What is being asked:
Where does the word "papier" appear in the entries below? Copy each line that holds it.

↓↓↓

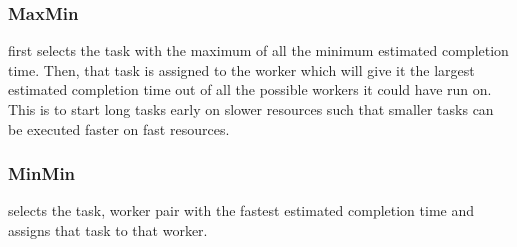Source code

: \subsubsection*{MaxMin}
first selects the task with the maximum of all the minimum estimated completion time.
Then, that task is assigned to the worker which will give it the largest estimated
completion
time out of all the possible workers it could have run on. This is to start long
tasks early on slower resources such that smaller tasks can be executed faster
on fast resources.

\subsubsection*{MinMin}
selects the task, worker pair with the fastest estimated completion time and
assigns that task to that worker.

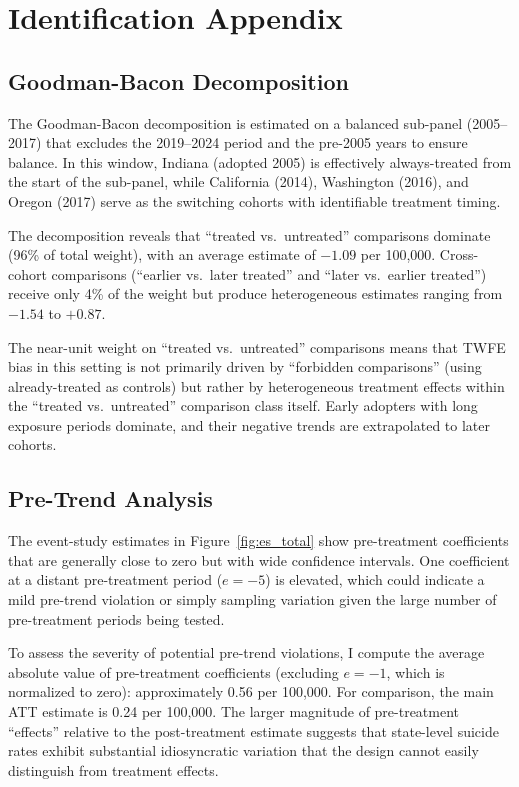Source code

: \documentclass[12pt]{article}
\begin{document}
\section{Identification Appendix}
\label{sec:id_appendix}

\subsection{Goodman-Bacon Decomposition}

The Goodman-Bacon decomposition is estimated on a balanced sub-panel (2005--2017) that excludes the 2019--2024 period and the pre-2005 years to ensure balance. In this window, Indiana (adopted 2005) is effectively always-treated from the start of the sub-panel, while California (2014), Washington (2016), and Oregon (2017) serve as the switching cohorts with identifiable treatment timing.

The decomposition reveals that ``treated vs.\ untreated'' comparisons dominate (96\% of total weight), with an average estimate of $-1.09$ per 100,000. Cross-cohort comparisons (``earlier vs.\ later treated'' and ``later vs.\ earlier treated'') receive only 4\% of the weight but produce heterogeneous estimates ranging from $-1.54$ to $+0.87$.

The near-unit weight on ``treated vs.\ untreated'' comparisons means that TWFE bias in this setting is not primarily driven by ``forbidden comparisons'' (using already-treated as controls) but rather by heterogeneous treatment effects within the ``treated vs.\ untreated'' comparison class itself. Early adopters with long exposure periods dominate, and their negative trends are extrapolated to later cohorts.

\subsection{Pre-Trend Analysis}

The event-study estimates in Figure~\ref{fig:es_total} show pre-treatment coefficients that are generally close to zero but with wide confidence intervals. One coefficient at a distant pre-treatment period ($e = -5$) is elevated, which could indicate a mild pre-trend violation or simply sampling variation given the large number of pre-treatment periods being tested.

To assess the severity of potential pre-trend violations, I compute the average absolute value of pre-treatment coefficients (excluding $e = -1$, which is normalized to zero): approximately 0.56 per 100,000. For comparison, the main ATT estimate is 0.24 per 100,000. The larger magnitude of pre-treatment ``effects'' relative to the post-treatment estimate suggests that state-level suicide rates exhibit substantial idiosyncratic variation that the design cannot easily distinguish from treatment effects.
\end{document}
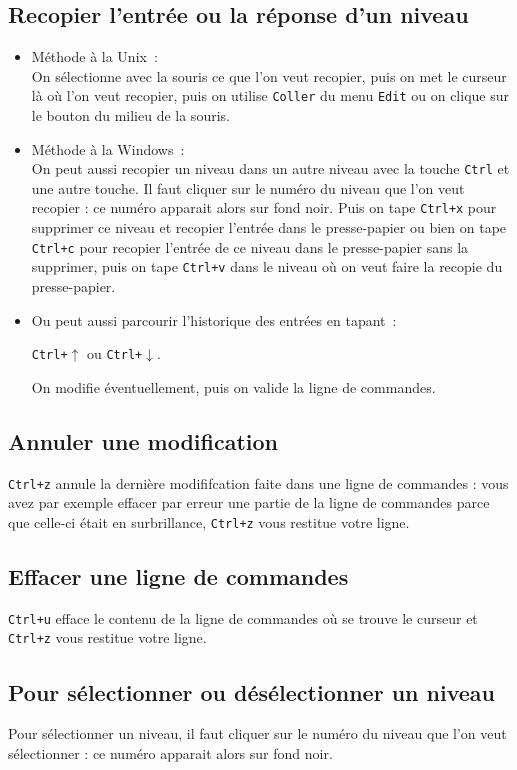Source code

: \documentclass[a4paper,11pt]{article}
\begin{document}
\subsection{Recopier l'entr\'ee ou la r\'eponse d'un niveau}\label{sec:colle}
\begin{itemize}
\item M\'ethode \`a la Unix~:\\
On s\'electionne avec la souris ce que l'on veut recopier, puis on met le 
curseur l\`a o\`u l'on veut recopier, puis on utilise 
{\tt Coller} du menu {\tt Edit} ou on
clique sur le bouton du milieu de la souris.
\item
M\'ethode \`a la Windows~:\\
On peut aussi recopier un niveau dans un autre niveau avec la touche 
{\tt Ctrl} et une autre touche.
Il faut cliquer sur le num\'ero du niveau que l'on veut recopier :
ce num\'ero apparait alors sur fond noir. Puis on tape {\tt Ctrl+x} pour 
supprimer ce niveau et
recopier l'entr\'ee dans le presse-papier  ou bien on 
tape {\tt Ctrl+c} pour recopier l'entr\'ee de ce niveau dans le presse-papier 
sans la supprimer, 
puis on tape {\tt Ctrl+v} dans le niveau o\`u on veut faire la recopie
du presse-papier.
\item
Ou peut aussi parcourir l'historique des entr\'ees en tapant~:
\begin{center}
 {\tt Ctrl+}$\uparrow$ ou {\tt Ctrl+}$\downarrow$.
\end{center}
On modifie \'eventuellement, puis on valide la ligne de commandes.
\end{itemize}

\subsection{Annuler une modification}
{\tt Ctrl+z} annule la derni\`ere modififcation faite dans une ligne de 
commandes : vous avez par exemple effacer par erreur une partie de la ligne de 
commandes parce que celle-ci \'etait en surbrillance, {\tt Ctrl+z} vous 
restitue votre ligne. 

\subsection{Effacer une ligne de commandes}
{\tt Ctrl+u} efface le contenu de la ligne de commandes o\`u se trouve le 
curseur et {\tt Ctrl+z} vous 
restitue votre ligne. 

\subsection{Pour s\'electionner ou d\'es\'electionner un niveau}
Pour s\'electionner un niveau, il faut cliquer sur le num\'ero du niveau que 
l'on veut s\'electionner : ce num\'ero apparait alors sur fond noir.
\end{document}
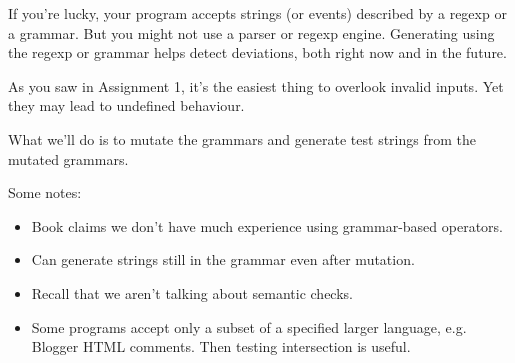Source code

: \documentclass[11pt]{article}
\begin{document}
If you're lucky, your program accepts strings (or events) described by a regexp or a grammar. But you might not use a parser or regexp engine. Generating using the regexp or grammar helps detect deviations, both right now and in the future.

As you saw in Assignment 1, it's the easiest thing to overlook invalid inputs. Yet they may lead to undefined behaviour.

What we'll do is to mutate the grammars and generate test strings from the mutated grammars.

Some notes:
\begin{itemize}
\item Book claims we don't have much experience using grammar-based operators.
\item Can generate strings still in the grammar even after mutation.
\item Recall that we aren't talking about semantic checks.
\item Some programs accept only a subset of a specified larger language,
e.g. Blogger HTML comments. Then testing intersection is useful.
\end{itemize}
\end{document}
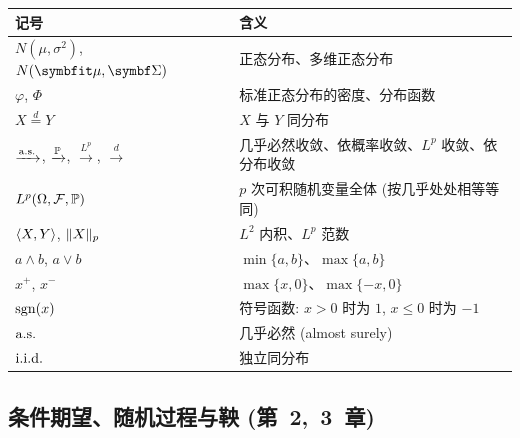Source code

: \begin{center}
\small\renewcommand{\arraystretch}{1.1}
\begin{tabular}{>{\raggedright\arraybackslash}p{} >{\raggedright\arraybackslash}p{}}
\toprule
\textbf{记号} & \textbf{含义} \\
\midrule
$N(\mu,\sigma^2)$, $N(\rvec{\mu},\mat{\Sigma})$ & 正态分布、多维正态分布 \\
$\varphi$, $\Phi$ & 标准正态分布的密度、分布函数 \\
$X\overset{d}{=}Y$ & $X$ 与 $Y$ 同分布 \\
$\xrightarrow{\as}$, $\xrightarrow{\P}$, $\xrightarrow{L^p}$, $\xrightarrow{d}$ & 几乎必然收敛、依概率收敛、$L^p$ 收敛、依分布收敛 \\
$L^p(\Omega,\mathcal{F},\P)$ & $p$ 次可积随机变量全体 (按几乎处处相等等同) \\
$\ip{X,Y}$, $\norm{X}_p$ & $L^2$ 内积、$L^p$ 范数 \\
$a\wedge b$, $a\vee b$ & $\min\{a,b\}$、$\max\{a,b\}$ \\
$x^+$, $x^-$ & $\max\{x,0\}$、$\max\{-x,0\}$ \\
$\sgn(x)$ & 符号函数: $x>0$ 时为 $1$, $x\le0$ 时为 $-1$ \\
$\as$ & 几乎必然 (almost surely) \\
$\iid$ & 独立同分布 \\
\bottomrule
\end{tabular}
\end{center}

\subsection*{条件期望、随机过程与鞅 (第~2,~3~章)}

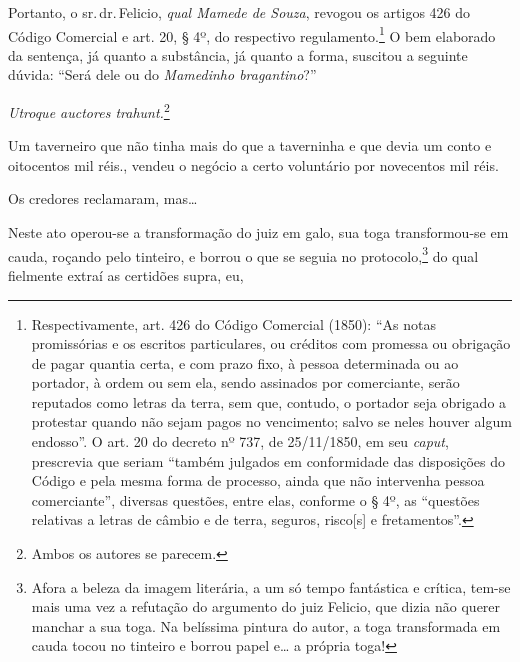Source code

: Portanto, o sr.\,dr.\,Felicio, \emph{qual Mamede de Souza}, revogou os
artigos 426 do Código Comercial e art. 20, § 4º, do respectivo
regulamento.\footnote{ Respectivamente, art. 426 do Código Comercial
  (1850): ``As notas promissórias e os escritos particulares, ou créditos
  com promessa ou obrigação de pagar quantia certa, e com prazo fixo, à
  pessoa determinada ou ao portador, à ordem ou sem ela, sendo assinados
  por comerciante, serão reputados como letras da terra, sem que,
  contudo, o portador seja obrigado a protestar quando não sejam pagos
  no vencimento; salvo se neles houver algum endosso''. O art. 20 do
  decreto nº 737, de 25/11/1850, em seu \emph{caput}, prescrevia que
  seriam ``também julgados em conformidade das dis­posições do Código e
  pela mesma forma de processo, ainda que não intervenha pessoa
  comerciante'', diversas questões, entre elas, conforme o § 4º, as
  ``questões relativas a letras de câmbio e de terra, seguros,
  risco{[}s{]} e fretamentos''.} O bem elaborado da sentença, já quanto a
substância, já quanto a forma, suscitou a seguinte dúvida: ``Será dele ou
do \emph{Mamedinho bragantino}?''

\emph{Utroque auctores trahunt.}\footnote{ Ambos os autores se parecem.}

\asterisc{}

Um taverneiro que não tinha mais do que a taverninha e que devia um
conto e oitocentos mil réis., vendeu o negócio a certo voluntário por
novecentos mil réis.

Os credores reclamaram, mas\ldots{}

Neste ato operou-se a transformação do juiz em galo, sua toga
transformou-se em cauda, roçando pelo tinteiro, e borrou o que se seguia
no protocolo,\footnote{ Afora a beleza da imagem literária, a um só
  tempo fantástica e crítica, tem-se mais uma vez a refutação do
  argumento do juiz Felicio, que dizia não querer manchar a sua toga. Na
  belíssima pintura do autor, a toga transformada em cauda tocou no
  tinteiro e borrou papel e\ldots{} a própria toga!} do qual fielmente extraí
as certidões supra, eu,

↑↑↑

Finished exercise:
recopier l'entr\'ee dans le presse-papier  ou bien on 
tape {\tt Ctrl+c} pour recopier l'entr\'ee de ce niveau dans le presse-papier 
du presse-papier.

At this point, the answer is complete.